#### Exercise brief:
Give back every entry exactly; drop the pictures.

#### Task input:
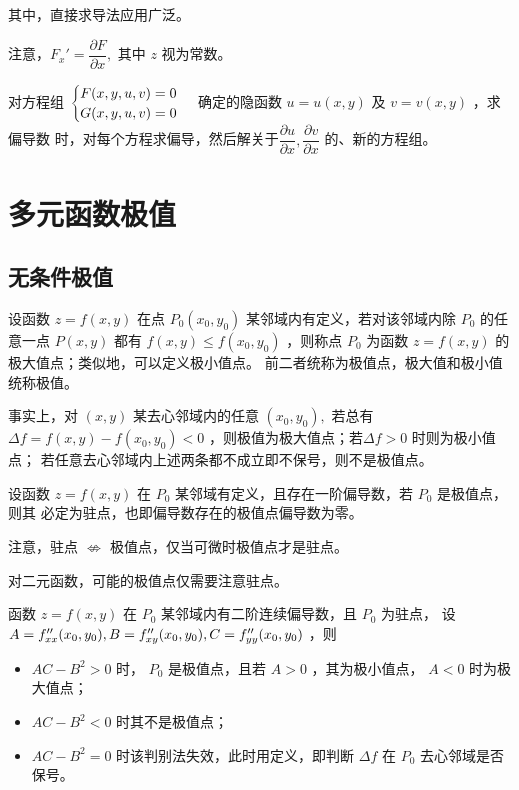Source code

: 其中，直接求导法应用广泛。

注意，$ F_x' = \dfrac{\partial F}{\partial x}, $ 其中 $ z $ 视为常数。

对方程组 $ \displaystyle \begin{cases}
    F(x,y,u,v) = 0 \\ G(x,y,u,v) = 0
\end{cases} $ 确定的隐函数 $ u = u(x,y) $ 及 $ v = v(x,y) $ ，求偏导数
时，对每个方程求偏导，然后解关于$ \dfrac{\partial u}{\partial x},\dfrac{\partial v}{\partial x} $ 的、新的方程组。


\section{多元函数极值}

\subsection{无条件极值}

\begin{Def}[无条件极值]
    
    设函数 $ z = f(x,y) $ 在点 $ P_0(x_0,y_0) $ 某邻域内有定义，若对该邻域内除 $ P_0 $ 的任意一点 $ P(x,y) $ 
    都有 $ f(x,y)\leq f(x_0,y_0) $ ，则称点 $ P_0 $ 为函数 $ z = f(x,y) $ 的极大值点；类似地，可以定义极小值点。
    前二者统称为极值点，极大值和极小值统称极值。
\end{Def}

事实上，对 $ (x,y) $ 某去心邻域内的任意 $ (x_0,y_0), $ 
若总有 $ \Delta f = f(x,y) - f(x_0,y_0) < 0 $ ，则极值为极大值点；若$ \Delta f > 0 $ 时则为极小值点；
若任意去心邻域内上述两条都不成立即不保号，则不是极值点。
    
\begin{Theo}[二元函数极值存在的必要条件]

    设函数 $ z = f(x,y) $ 在 $ P_0 $ 某邻域有定义，且存在一阶偏导数，若 $ P_0 $ 是极值点，则其
    必定为驻点，也即偏导数存在的极值点偏导数为零。
\end{Theo}

注意，驻点 $ \nLeftrightarrow $ 极值点，仅当可微时极值点才是驻点。

对二元函数，可能的极值点仅需要注意驻点。

\begin{Theo}[二元函数极值存在的充分条件]

    函数 $ z = f(x,y) $ 在 $ P_0 $ 某邻域内有二阶连续偏导数，且 $ P_0 $ 为驻点，
    设 $ A = f^{\prime\prime}_{xx}(x_0,y_0),B = f^{\prime\prime}_{xy}(x_0,y_0),C = f^{\prime\prime}_{yy}(x_0,y_0) $ ，则
    \begin{itemize}
        \item $ AC - B^2 > 0 $ 时， $ P_0 $ 是极值点，且若 $ A>0 $ ，其为极小值点，
        $ A<0 $ 时为极大值点；
        \item $ AC-B^2<0 $ 时其不是极值点；
        \item $ AC-B^2 = 0 $ 时该判别法失效，此时用定义，即判断 $ \Delta f $ 在
        $ P_0 $ 去心邻域是否保号。
    \end{itemize}
\end{Theo}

#### Result for this exercise:
Source code

: 其中，直接求导法应用广泛。

注意，$ F_x' = \dfrac{\partial F}{\partial x}, $ 其中 $ z $ 视为常数。

对方程组 $ \displaystyle \begin{cases}
    F(x,y,u,v) = 0 \\ G(x,y,u,v) = 0
\end{cases} $ 确定的隐函数 $ u = u(x,y) $ 及 $ v = v(x,y) $ ，求偏导数
时，对每个方程求偏导，然后解关于$ \dfrac{\partial u}{\partial x},\dfrac{\partial v}{\partial x} $ 的、新的方程组。


\section{多元函数极值}

\subsection{无条件极值}

\begin{Def}[无条件极值]
    
    设函数 $ z = f(x,y) $ 在点 $ P_0(x_0,y_0) $ 某邻域内有定义，若对该邻域内除 $ P_0 $ 的任意一点 $ P(x,y) $ 
    都有 $ f(x,y)\leq f(x_0,y_0) $ ，则称点 $ P_0 $ 为函数 $ z = f(x,y) $ 的极大值点；类似地，可以定义极小值点。
    前二者统称为极值点，极大值和极小值统称极值。
\end{Def}

事实上，对 $ (x,y) $ 某去心邻域内的任意 $ (x_0,y_0), $ 
若总有 $ \Delta f = f(x,y) - f(x_0,y_0) < 0 $ ，则极值为极大值点；若$ \Delta f > 0 $ 时则为极小值点；
若任意去心邻域内上述两条都不成立即不保号，则不是极值点。
    
\begin{Theo}[二元函数极值存在的必要条件]

    设函数 $ z = f(x,y) $ 在 $ P_0 $ 某邻域有定义，且存在一阶偏导数，若 $ P_0 $ 是极值点，则其
    必定为驻点，也即偏导数存在的极值点偏导数为零。
\end{Theo}

注意，驻点 $ \nLeftrightarrow $ 极值点，仅当可微时极值点才是驻点。

对二元函数，可能的极值点仅需要注意驻点。

\begin{Theo}[二元函数极值存在的充分条件]

    函数 $ z = f(x,y) $ 在 $ P_0 $ 某邻域内有二阶连续偏导数，且 $ P_0 $ 为驻点，
    设 $ A = f^{\prime\prime}_{xx}(x_0,y_0),B = f^{\prime\prime}_{xy}(x_0,y_0),C = f^{\prime\prime}_{yy}(x_0,y_0) $ ，则
    \begin{itemize}
        \item $ AC - B^2 > 0 $ 时， $ P_0 $ 是极值点，且若 $ A>0 $ ，其为极小值点，
        $ A<0 $ 时为极大值点；
        \item $ AC-B^2<0 $ 时其不是极值点；
        \item $ AC-B^2 = 0 $ 时该判别法失效，此时用定义，即判断 $ \Delta f $ 在
        $ P_0 $ 去心邻域是否保号。
    \end{itemize}
\end{Theo}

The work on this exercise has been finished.